Author: Shashank Sanehi
Snowflake uses key pair authentication for more enhanced authentication security other than basic authentication (i.e. username and password method).
This authentication method requires,a 2048-bit RSA key pair at the minimum
We can know the client's identity by using asymmetric cryptography algorithms, with public and personal keys,instead of using username and password
Steps To Follow:
1. Install open SSL
We have to put in OpenSSL which is able to generate the Privacy Enhanced Mail (i.e.
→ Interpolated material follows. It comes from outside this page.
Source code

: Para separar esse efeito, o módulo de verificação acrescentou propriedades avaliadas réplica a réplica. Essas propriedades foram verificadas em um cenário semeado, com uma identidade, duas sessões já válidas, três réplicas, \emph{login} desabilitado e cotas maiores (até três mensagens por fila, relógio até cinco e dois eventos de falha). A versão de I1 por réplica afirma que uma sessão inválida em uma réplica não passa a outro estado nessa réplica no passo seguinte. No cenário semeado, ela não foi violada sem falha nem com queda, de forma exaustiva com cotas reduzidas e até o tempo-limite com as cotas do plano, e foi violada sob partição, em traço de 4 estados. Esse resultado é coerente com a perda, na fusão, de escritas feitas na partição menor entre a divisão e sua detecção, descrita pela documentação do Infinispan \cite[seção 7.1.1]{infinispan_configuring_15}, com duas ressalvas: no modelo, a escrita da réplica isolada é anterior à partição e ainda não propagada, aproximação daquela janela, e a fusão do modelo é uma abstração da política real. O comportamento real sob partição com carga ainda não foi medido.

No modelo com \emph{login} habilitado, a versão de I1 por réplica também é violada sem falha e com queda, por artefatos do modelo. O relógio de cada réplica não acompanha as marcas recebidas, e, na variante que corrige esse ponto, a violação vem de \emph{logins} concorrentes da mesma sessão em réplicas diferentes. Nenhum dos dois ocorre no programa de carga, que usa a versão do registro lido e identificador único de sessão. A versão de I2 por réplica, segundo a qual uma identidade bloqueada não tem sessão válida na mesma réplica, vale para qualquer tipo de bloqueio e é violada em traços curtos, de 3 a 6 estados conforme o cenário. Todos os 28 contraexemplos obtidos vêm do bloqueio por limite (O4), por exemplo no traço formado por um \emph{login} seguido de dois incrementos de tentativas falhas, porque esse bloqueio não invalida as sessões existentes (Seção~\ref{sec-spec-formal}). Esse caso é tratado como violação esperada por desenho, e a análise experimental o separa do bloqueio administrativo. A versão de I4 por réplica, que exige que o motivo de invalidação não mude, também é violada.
PEM) private-public key pair,
2. Set up environment variables
Set up environment variables by visiting Search-> Edit the System Environment Variables-> System Properties -> Environment Variables->Path->Edit->New->Paste the location of your Open SSL.
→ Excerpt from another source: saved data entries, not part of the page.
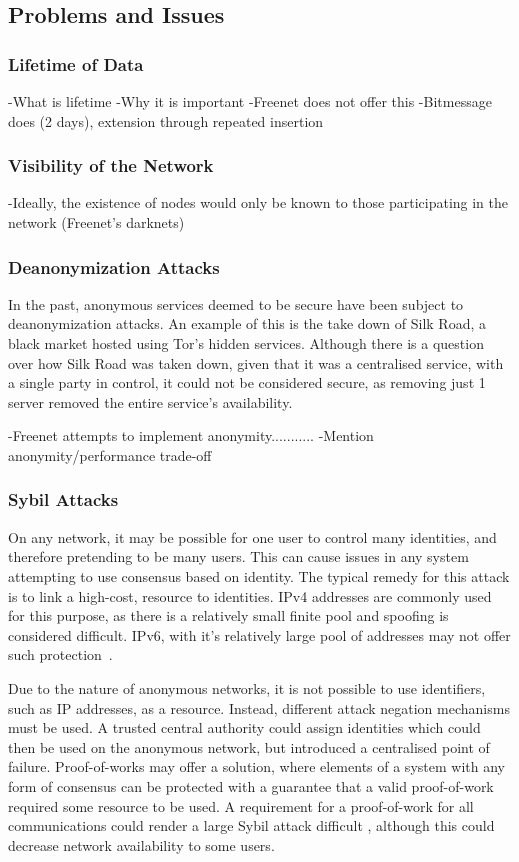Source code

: 	\subsection{Problems and Issues}
		\subsubsection*{Lifetime of Data}
			-What is lifetime
			-Why it is important
			-Freenet does not offer this
			-Bitmessage does (2 days), extension through repeated insertion
		\subsubsection*{Visibility of the Network}
			-Ideally, the existence of nodes would only be known to those participating in the network (Freenet's darknets)
		\subsubsection*{Deanonymization Attacks}
			In the past, anonymous services deemed to be secure have been subject to deanonymization attacks. An example of this is the take down of Silk Road, a black market hosted using Tor's hidden services. Although there is a question over how Silk Road was taken down, given that it was a centralised service, with a single party in control, it could not be considered secure, as removing just 1 server removed the entire service's availability.
			
			-Freenet attempts to implement anonymity...........
			-Mention anonymity/performance trade-off
		\subsubsection*{Sybil Attacks} \label{sybil_problems}
			On any network, it may be possible for one user to control many identities, and therefore pretending to be many users. This can cause issues in any system attempting to use consensus based on identity. The typical remedy for this attack is to link a high-cost, resource to identities. IPv4 addresses are commonly used for this purpose, as there is a relatively small finite pool and spoofing is considered difficult. IPv6, with it's relatively large pool of addresses may not offer such protection~\cite{cholez2009evaluation}.
		
			Due to the nature of anonymous networks, it is not possible to use identifiers, such as IP addresses, as a resource. Instead, different attack negation mechanisms must be used. A trusted central authority could assign identities which could then be used on the anonymous network, but introduced a centralised point of failure. Proof-of-works may offer a solution, where elements of a system with any form of consensus can be protected with a guarantee that a valid proof-of-work required some resource to be used. A requirement for a proof-of-work for all communications could render a large Sybil attack difficult \cite{borisov2006computational}, although this could decrease network availability to some users.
3. Open command prompt for open SSL and then Generate private key and set encryption password (as per your choice)
4. It will ask to verify the password.
openssl genrsa 2048 | openssl pkcs8 -topk8 -inform PEM -out rsa_key.p8
Note: Private key file is going to be created in your system
Eg: C:\Users\Admin\rsa_key.p8 (path location is the location in command prompt)
5) Generate public key and enter private key’s encryption password in passphrase and clickEnter
openssl rsa -in rsa_key.p8 -pubout -out rsa_key.pub
-> Public key file are created in your system
6. Now we enter in Snowflake, and set public key by altering the user
alter user xyz set rsa_public_key= 'xxxxx'
7. Mostly we all have SnowSQL installed during training, if not we can download it from the Snowflake interface.8) Enter private key path in snowsql config file saved in your computer after installation(config file are going to be in .snowsql folder)
9. Now Open command prompt and give private key passphrase (the same encryption password we set up for private key)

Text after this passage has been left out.